Unsere Räder rollen auch auf Schotter gut 
Und keine Sorge, die Federelemente kommen im Laufe der tour noch gebührend zum Einsatz.


----------



## TitusLE (12. Dezember 2017)

Grainau als Startort, Hotel Nuss, das lässt mich an einen Veranstalter denken. Dort bin ich auch schon gestartet. Sehr ge...nialen Kuchen haben die dort.
Bin schon gespannt auf die restliche Tour. Ich bin im letzten Jahr auch zum Comer See geradelt. Allerdings von St. Anton aus. Die Schweiz kann schon was.


----------



## cschaeff (12. Dezember 2017)

TAG 2: Karres - Ischgl

Die Unterkunft Hotel Traube verdient ein großes Lob: Saubere, geräumige Zimmer und sehr leckeres Essen aus eigener landwirtschaftlicher Produktion. Einzig die Stechmücken, die nahezu jeden unserer Gruppe nachts heimsuchten, waren etwas nervig. Aber so ist es halt im Tal mit Viehzeug in der Nähe...

Bei schöner Morgenstimmung starten wir Richtung Inn.





Flach am Inn entlang geht es durch Imst und Schönwies mit seinem imposanten Kirchturm.



 

Nach einem kleinen Anstieg erreichen wir das Kloster Kronburg, welches auf einer beschaulichen Anhöhe über dem Inn thront.





Ein schöner trail führt von der Kronburg wieder hinunter Richtung Inn...





...und so erhaschen wir noch mal einen Blick auf die Kronburg (das Kloster liegt im Sattel rechts der Burg).

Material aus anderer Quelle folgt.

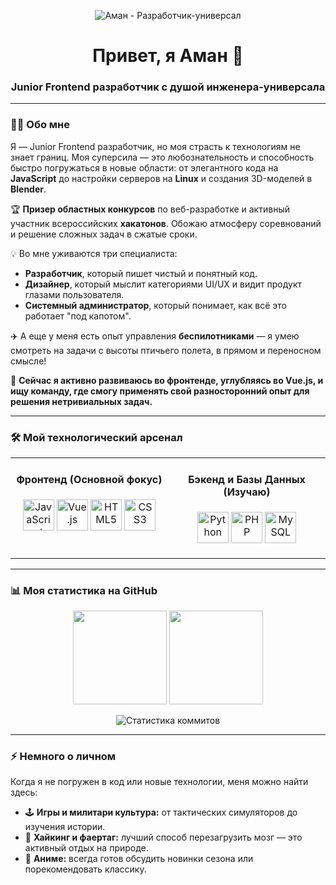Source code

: <!-- 
Создай классный баннер в Canva (https://www.canva.com/) или Figma. 
Размер ~1280x400px. Загрузи его в свой репозиторий и вставь ссылку сюда.
-->
<p align="center">
  <img src="https://i.pinimg.com/1200x/8f/c3/7d/8fc37d42ebe1425efbe0bd1d1c24eed0.jpg" alt="Аман - Разработчик-универсал"/>
</p>

<h1 align="center">Привет, я Аман 👋</h1>
<h3 align="center">Junior Frontend разработчик с душой инженера-универсала</h3>

---

### 👨‍💻 Обо мне

Я — Junior Frontend разработчик, но моя страсть к технологиям не знает границ. Моя суперсила — это любознательность и способность быстро погружаться в новые области: от элегантного кода на **JavaScript** до настройки серверов на **Linux** и создания 3D-моделей в **Blender**.

🏆 **Призер областных конкурсов** по веб-разработке и активный участник всероссийских **хакатонов**. Обожаю атмосферу соревнований и решение сложных задач в сжатые сроки.

💡 Во мне уживаются три специалиста:
-   **Разработчик**, который пишет чистый и понятный код.
-   **Дизайнер**, который мыслит категориями UI/UX и видит продукт глазами пользователя.
-   **Системный администратор**, который понимает, как всё это работает "под капотом".

✈️ А еще у меня есть опыт управления **беспилотниками** — я умею смотреть на задачи с высоты птичьего полета, в прямом и переносном смысле!

🚀 **Сейчас я активно развиваюсь во фронтенде, углубляясь во Vue.js, и ищу команду, где смогу применять свой разносторонний опыт для решения нетривиальных задач.**

---

### 🛠 Мой технологический арсенал

<table width="100%">
  <tr>
    <td valign="top" width="50%">
      <h4 align="center">Фронтенд (Основной фокус)</h4>
      <p align="center">
        <a href="https://developer.mozilla.org/en-US/docs/Web/JavaScript"><img src="https://profilinator.rishav.dev/skills-assets/javascript-original.svg" alt="JavaScript" height="50"/></a>
        <a href="https://vuejs.org/"><img src="https://profilinator.rishav.dev/skills-assets/vuejs-original-wordmark.svg" alt="Vue.js" height="50"/></a>
        <a href="https://developer.mozilla.org/en-US/docs/Web/HTML"><img src="https://profilinator.rishav.dev/skills-assets/html5-original-wordmark.svg" alt="HTML5" height="50"/></a>
        <a href="https://developer.mozilla.org/en-US/docs/Web/CSS"><img src="https://profilinator.rishav.dev/skills-assets/css3-original-wordmark.svg" alt="CSS3" height="50"/></a>
      </p>
    </td>
    <td valign="top" width="50%">
      <h4 align="center">Бэкенд и Базы Данных (Изучаю)</h4>
      <p align="center">
        <a href="https://www.python.org/"><img src="https://profilinator.rishav.dev/skills-assets/python-original.svg" alt="Python" height="50"/></a>
        <a href="https://www.php.net/"><img src="https://profilinator.rishav.dev/skills-assets/php-original.svg" alt="PHP" height="50"/></a>
        <a href="https://www.mysql.com/"><img src="https://profilinator.rishav.dev/skills-assets/mysql-original-wordmark.svg" alt="MySQL" height="50"/></a>
      </p>
    </td>
  </tr>
</table>

---

### 📊 Моя статистика на GitHub

<p align="center">
  <img height="150em" src="https://github-readme-stats.vercel.app/api?username=aeidea1&show_icons=true&theme=tokyonight&include_all_commits=true&count_private=true"/>
  <img height="150em" src="https://github-readme-stats.vercel.app/api/top-langs/?username=aeidea1&layout=compact&langs_count=8&theme=tokyonight"/>
</p>
<p align="center">
  <img src="https://github-readme-streak-stats.herokuapp.com/?user=aeidea1&theme=tokyonight" alt="Статистика коммитов"/>
</p>

---

### ⚡ Немного о личном

Когда я не погружен в код или новые технологии, меня можно найти здесь:

-   🕹️ **Игры и милитари культура:** от тактических симуляторов до изучения истории.
-   🌲 **Хайкинг и фаертаг:** лучший способ перезагрузить мозг — это активный отдых на природе.
-   🍥 **Аниме:** всегда готов обсудить новинки сезона или порекомендовать классику.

Bei Landeck verlassen wir den Inn und steuern über Perfuchsberg grob in Richtung Paznauntal.





Stetig gewinnen wir Richtung Tobadil an Höhe und machen eine kleine Rast an einer schönen Wiese...





...mit Blümchen.





In Tobadil sieht man in der Ferne den Gletscher des Hohen Riffler.





Aus Tobadil raus gehts noch mal sacksteil nach Giggl...





...wo dann ein schöner trail Richtung Frödereck beginnt...





...der beschaulich als Wiesentrail Richtung See im Paznaun ausläuft.


----------



## cschaeff (13. Dezember 2017)

In See wird aufgrund der sommerlichen Temperaturen erst mal Rast am künstlichen Badesee gemacht. Nach anfänglichem Zögern sind dann irgendwann doch alle im Wasser und genießen die Erfrischung.





Der Paznauner Talweg führt nun stetig bergan, teils als versteckter trail im satten Grün...





...mit einigen Rampen, die sich nur schiebenderweise erklimmen lassen...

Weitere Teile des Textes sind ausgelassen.